Chad chose to wear one of J.Crew’s Italian chino suits for his wedding apparel. His three groomsman followed suit (ha!) and paired the same chino pants with white shirts for the outdoor, early fall wedding in New Orleans.
Right before Chad and Ashley moved back to Texas in the summer, we stopped by J.Crew where Chad picked up a chambray bowtie like the tie below.
He wanted a similar look, but in green. And not $45-85 each.
I took the biggest challenge of my novice sewing career by committing to make three standard straight men’s ties and Chad’s bowtie.
I started this adventure in June, when I went to visit Melanie in New York City. At the newly revamped Purl Soho, I picked up a sample of Kaffe Fassett’s shot cotton in moss. The staff advised using this over a chambray. I trusted their judgment since the pattern I was using to create the ties was their own.
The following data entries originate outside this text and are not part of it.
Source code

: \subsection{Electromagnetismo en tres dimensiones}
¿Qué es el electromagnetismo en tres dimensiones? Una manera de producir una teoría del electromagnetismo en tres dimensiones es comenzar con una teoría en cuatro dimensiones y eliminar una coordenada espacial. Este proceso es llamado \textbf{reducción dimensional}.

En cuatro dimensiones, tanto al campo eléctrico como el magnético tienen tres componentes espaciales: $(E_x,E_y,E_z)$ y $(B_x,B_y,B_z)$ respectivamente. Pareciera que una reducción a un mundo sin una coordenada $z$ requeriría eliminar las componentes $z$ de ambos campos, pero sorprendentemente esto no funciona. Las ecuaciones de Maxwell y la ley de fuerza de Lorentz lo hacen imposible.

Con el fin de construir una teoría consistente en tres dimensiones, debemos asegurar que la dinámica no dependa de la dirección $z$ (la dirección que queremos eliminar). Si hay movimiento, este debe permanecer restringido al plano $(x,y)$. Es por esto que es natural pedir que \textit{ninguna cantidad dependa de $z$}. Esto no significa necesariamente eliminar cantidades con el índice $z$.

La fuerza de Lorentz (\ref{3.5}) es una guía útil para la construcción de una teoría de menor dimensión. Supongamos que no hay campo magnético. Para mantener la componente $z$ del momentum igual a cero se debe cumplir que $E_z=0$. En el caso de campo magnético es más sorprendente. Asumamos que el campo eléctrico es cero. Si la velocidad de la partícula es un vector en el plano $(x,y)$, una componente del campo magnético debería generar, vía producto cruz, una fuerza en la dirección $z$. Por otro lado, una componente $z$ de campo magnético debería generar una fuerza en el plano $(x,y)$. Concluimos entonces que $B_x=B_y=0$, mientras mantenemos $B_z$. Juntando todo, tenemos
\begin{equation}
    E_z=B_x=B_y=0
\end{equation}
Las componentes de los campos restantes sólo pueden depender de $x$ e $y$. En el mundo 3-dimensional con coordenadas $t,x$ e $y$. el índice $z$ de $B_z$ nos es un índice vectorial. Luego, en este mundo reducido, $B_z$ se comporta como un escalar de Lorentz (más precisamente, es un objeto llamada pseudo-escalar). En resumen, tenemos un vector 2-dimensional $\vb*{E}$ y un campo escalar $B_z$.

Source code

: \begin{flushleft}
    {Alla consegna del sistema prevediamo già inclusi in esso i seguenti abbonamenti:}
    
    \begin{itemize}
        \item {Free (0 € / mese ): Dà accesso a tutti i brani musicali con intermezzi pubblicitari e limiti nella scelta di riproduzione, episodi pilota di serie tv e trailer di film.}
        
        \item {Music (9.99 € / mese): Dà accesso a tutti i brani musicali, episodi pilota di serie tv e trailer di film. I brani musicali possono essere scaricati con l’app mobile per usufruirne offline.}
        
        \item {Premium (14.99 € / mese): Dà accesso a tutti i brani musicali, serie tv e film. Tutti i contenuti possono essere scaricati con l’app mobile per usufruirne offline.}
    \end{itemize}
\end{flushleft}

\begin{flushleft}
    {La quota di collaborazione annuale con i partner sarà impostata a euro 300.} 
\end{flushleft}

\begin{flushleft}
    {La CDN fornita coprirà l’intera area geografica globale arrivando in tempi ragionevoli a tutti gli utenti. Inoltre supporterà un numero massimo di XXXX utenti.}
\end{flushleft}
The pattern was not the best, but it was free. None of the ties turned out the same. At least they looked professional!
I stressed for about a month about finishing the ties, and knocked them mostly out in one intense sewing weekend. The last thing on my to-do list was the bowtie. And that was my sewing Everest. I sat down on Labor Day and wouldn’t let myself do anything else except finish this project using the Burda Style bowtie pattern.
A gentleman I work with donated one of his old bowties for me to hack apart for the hardware. These sliding mechanisms are hard to come by, so I was really grateful for his generosity.
The pattern, instructions and tips from Burda Style made this tie go together within a matter of hours.
The Fiancé was nice enough to come over and let me practice my newly-acquired-via-YouTube-tutorials bowtie tying skills out.
I have never felt anything as wonderful as the relief that washed over me once I finished these ties. I pumped my fists in the air and shouted “yes! yes! yes!” as soon as I saw the bowtie completed on the Fiancé.
The groom gave me a thumbs up post-ceremony for his tie. That’s all the praise I needed.